The volume of the transmission affects the mountability of the vehicle, and the weight is a factor that greatly affects the fuel efficiency of the vehicle.

On the other hand, the present invention is based on a synchronic transmission mechanism in which two transmission gears are externally engaged with each other and configured to transmit power through a transmission gear selected by a synchronizer.

The above-mentioned synchronized-gear type transmission has a torque disconnection phenomenon in which the transmission of power is interrupted during the engagement of the synchronous device in the transmission gear to release the synchronous device from the transmission that was previously in charge of transmission of power at the time of shifting This is a major cause of lowering the shift feeling, and the phenomenon of the reduction in the shift feeling due to such a cause is a big problem at the low end of about one to three stages where the vehicle speed is low, but the driver tends to feel relatively less at high speed .
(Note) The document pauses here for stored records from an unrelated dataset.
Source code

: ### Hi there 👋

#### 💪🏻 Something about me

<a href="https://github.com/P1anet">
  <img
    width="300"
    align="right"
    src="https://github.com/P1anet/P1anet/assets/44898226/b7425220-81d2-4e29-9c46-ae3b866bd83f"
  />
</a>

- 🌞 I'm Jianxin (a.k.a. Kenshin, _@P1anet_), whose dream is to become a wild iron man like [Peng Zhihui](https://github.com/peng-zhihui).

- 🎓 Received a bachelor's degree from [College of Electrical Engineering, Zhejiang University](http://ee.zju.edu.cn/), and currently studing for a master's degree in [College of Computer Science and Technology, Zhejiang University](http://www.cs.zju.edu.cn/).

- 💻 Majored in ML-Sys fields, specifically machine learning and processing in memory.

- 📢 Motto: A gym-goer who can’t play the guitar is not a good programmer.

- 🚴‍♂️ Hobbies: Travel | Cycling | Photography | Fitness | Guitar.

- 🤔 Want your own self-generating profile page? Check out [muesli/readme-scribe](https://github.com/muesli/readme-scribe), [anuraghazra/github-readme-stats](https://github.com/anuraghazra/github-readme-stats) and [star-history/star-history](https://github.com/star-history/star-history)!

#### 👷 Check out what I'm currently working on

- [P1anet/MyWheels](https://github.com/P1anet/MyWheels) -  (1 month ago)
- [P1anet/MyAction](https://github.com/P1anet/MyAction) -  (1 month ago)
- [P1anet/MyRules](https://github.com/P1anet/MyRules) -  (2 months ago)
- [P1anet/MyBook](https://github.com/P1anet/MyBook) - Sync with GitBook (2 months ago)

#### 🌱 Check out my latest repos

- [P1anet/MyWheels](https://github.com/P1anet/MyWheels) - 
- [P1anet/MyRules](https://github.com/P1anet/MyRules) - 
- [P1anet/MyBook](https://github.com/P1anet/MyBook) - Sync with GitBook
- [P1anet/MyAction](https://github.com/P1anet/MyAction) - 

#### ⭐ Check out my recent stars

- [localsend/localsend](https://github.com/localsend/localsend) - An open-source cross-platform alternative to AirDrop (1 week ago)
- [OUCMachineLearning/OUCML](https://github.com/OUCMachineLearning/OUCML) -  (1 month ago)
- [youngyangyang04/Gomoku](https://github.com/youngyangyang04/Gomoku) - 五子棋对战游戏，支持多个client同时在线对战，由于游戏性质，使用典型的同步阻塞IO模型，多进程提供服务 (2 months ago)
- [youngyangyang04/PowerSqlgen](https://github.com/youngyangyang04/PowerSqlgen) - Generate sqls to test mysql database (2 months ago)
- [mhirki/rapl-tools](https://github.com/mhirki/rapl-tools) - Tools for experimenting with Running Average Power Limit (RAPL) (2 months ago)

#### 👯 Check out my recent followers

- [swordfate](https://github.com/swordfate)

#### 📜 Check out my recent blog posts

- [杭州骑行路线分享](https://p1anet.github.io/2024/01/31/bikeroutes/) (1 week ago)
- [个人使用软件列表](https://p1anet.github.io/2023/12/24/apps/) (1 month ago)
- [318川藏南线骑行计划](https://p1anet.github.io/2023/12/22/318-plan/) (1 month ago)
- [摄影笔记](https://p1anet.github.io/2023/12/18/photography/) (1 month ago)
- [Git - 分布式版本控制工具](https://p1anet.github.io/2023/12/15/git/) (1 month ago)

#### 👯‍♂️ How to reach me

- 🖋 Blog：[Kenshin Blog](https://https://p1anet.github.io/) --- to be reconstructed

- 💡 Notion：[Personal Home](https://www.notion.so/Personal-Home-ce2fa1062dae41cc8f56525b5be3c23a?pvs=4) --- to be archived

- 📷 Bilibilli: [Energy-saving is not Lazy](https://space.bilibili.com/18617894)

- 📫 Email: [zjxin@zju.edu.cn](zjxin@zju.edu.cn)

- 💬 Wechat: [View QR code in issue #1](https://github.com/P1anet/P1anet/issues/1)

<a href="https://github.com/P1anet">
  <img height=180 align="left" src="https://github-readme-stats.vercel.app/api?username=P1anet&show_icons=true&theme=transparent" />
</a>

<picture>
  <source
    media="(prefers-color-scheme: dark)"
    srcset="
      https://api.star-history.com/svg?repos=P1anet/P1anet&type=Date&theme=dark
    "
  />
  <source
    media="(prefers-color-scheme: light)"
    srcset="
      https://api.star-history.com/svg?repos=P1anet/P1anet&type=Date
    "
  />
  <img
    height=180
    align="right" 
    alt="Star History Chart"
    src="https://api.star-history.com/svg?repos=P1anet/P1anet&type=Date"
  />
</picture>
FIG. 1 illustrates a structure of a transmission that has been studied in order to overcome the disadvantages of the conventional synchronous transmission as described above. The transmission includes a first input shaft 500 that receives power from the engine at all times, And a second input shaft 504 including a hollow shaft surrounding the first input shaft 500 so as to receive the power of the engine through the first input shaft 500. The second input shaft 500 is provided with a second- 2, 3, 4, 5, and 6 stages other than the two stages are disposed in the second input shaft 504, so that the first and second speeds When the second clutch 508 is engaged while disengaging the first clutch 502, the shift to the second gear can be achieved without torque disconnection. Even when the second gear and the third gear are engaged, The first clutch 502 is disengaged while releasing the second clutch 508. [ If it will allow the exclusion of torque disconnection phenomenon.

1 shows a power flow in which a first-stage output is formed in the transmission by a dotted line, a power flow in which an R-stage output is formed is shown by a solid line, and FIG. 2 is a cross- And FIG. 3 shows that the R-step power flow is seen along the axial direction.

In order to secure the strength of the first-stage drive gear 510, the second input shaft 504 having the first-stage drive gear 510 is formed as a hollow shaft, When the diameter of the single-speed drive gear 510 is increased as described above, the diameter of the single-stage driven gear 512 engaged with the single-stage drive gear 510 and the inter- Must also be increased, which contributes to significantly increasing the weight and volume of the transmission.

Reference numeral 512 denotes a differential for distributing the power to both drive wheels, reference numeral 516 denotes a first output shaft, and reference numeral 518 denotes a second output shaft 520, which indicates a reverse idler shaft.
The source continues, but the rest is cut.